Hmmm, really have to disagree on this. Perhaps it doesn't irk me because I'm not American and have little interest in the Iraqi/American dynamic. Still, on the basest of levels the movie works well, and with its intentions it seems a bit more profound. A bit journalistic, but well intentioned at least.

Danny King said...

I agree with you that this film doesn't delve into its characters as well as "The Hurt Locker" does, but "Green Zone" had a lot of the same feeling of suspense for me. I was surprised at how gripped I was for the entire running time.

Univarn said...

@Dan well it seems I'm in the minority on this one, though I do love the Bourne films.

@Candice That's because you have horrible taste in movies :P. I kid I kid. I enjoy characters blended with action, and Hurt Locker just nailed that aspect for me.
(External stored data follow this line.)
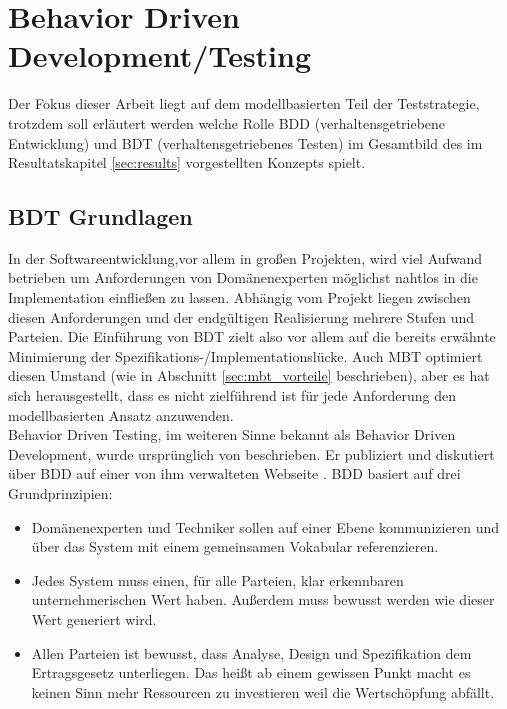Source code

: \section{Behavior Driven Development/Testing}
\label{sec:bdd}

Der Fokus dieser Arbeit liegt auf dem modellbasierten Teil der Teststrategie, trotzdem soll erläutert werden welche Rolle \Gls{BDD} (verhaltensgetriebene Entwicklung) und \Gls{BDT} (verhaltensgetriebenes Testen) im Gesamtbild des im Resultatskapitel \ref{sec:results} vorgestellten Konzepts spielt.

\subsection{BDT Grundlagen}
In der Softwareentwicklung,vor allem in großen Projekten, wird viel Aufwand betrieben um Anforderungen von Domänenexperten möglichst nahtlos in die Implementation einfließen zu lassen. Abhängig vom Projekt liegen zwischen diesen Anforderungen und der endgültigen Realisierung mehrere Stufen und Parteien. Die Einführung von \Gls{BDT} zielt also vor allem auf die bereits erwähnte Minimierung der Spezifikations-/Implementationslücke. Auch \Gls{MBT} optimiert diesen Umstand (wie in Abschnitt \ref{sec:mbt_vorteile} beschrieben), aber es hat sich herausgestellt, dass es nicht zielführend ist für jede Anforderung den modellbasierten Ansatz anzuwenden.\\
Behavior Driven Testing, im weiteren Sinne bekannt als Behavior Driven Development, wurde ursprünglich von \citeauthor{north_official_2015} beschrieben. Er publiziert und diskutiert über \gls{BDD} auf einer von ihm verwalteten Webseite \cite{north_official_2015}. \gls{BDD} basiert auf drei Grundprinzipien:

\begin{itemize}
\item Domänenexperten und Techniker sollen auf einer Ebene kommunizieren und über das System mit einem gemeinsamen Vokabular referenzieren.
\item Jedes System muss einen, für alle Parteien, klar erkennbaren unternehmerischen Wert haben. Außerdem muss bewusst werden wie dieser Wert generiert wird.
\item Allen Parteien ist bewusst, dass Analyse, Design und Spezifikation dem Ertragsgesetz unterliegen. Das heißt ab einem gewissen Punkt macht es keinen Sinn mehr Ressourcen zu investieren weil die Wertschöpfung abfällt.
\end{itemize}

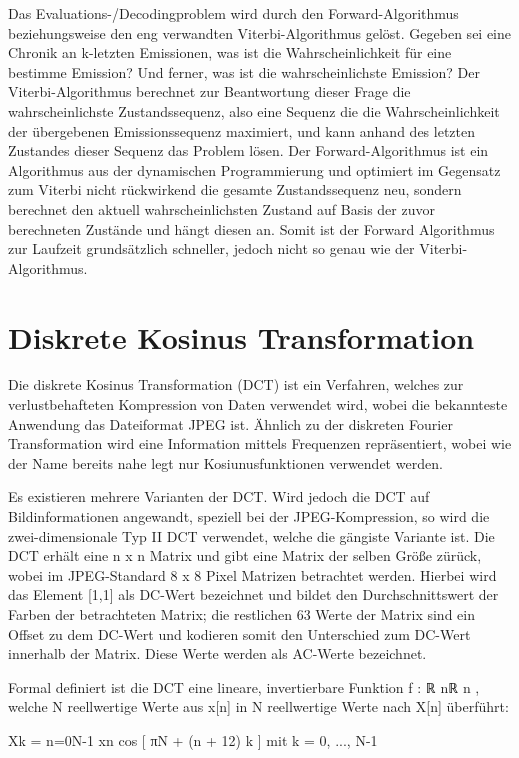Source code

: Das Evaluations-/Decodingproblem wird durch den Forward-Algorithmus beziehungsweise den eng verwandten Viterbi-Algorithmus gelöst. Gegeben sei eine Chronik an k-letzten Emissionen, was ist die Wahrscheinlichkeit für eine bestimme Emission? Und ferner, was ist die wahrscheinlichste Emission? Der Viterbi-Algorithmus berechnet zur Beantwortung dieser Frage die wahrscheinlichste Zustandssequenz, also eine Sequenz die die Wahrscheinlichkeit der übergebenen Emissionssequenz maximiert, und kann anhand des letzten Zustandes dieser Sequenz das Problem lösen. Der Forward-Algorithmus ist ein Algorithmus aus der dynamischen Programmierung und optimiert im Gegensatz zum Viterbi nicht rückwirkend die gesamte Zustandssequenz neu, sondern berechnet den aktuell wahrscheinlichsten Zustand auf Basis der zuvor berechneten Zustände und hängt diesen an. Somit ist der Forward Algorithmus zur Laufzeit grundsätzlich schneller, jedoch nicht so genau wie der Viterbi-Algorithmus.

\section{Diskrete Kosinus Transformation}

Die diskrete Kosinus Transformation (DCT) ist ein Verfahren, welches zur verlustbehafteten Kompression von Daten verwendet wird, wobei die bekannteste Anwendung das Dateiformat JPEG ist. Ähnlich zu der diskreten Fourier Transformation wird eine Information mittels Frequenzen repräsentiert, wobei wie der Name bereits nahe legt nur Kosiunusfunktionen verwendet werden. 

Es existieren mehrere Varianten der DCT. Wird jedoch die DCT auf Bildinformationen angewandt, speziell bei der JPEG-Kompression, so wird die zwei-dimensionale Typ II DCT verwendet, welche die gängiste Variante ist. Die DCT erhält eine n x n Matrix und gibt eine Matrix der selben Größe zürück, wobei im JPEG-Standard 8 x 8 Pixel Matrizen betrachtet werden. Hierbei wird das Element [1,1] als DC-Wert bezeichnet und bildet den Durchschnittswert der Farben der betrachteten Matrix; die restlichen 63 Werte der Matrix sind ein Offset zu dem DC-Wert und kodieren somit den Unterschied zum DC-Wert innerhalb der Matrix. Diese Werte werden als AC-Werte bezeichnet.

Formal definiert ist die DCT eine lineare, invertierbare Funktion f : ℝ nℝ n , welche N reellwertige Werte aus x[n] in N reellwertige Werte nach X[n] überführt:

Xk = n=0N-1 xn cos [ πN + (n + 12) k ] mit k = 0, ..., N-1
@TS I'd say it's a good cable viewing.

@Andrew I'd agree its "intentions" are profound, I just think it falls about 5 miles short of hitting it. All the pieces are there, there's just nothing to support it. The story is a 10 minute piece dragged out for 2 hours of high intensity running.

@Danny I don't think many modern directors handle tension as well as Greengrass, but to me this was a misguided effort from the get-go. Too many places it wants to be, no patience to get there, and so it just settles.

Lemmy Caution said...

I'd seen many glowing reviews of this flick. Watched it the other day and was underwhelmed. The whole thing was familiar and fairly generic. Quite frankly, it made me want to watch The Hurt Locker again.

Dan said...

Having now seen the film I totally agree with your review. I'm beginning to think Greengrass is rather overrated. He has technical flair but, as you say, the film lacks character or depth. The story is based on something everybody knows already so it isn't like some big expose or anything, and with the likes of The Hurt Locker and other, much better films about Iraq out there (Three Kings), Green Zone is destined to sink quietly into the background.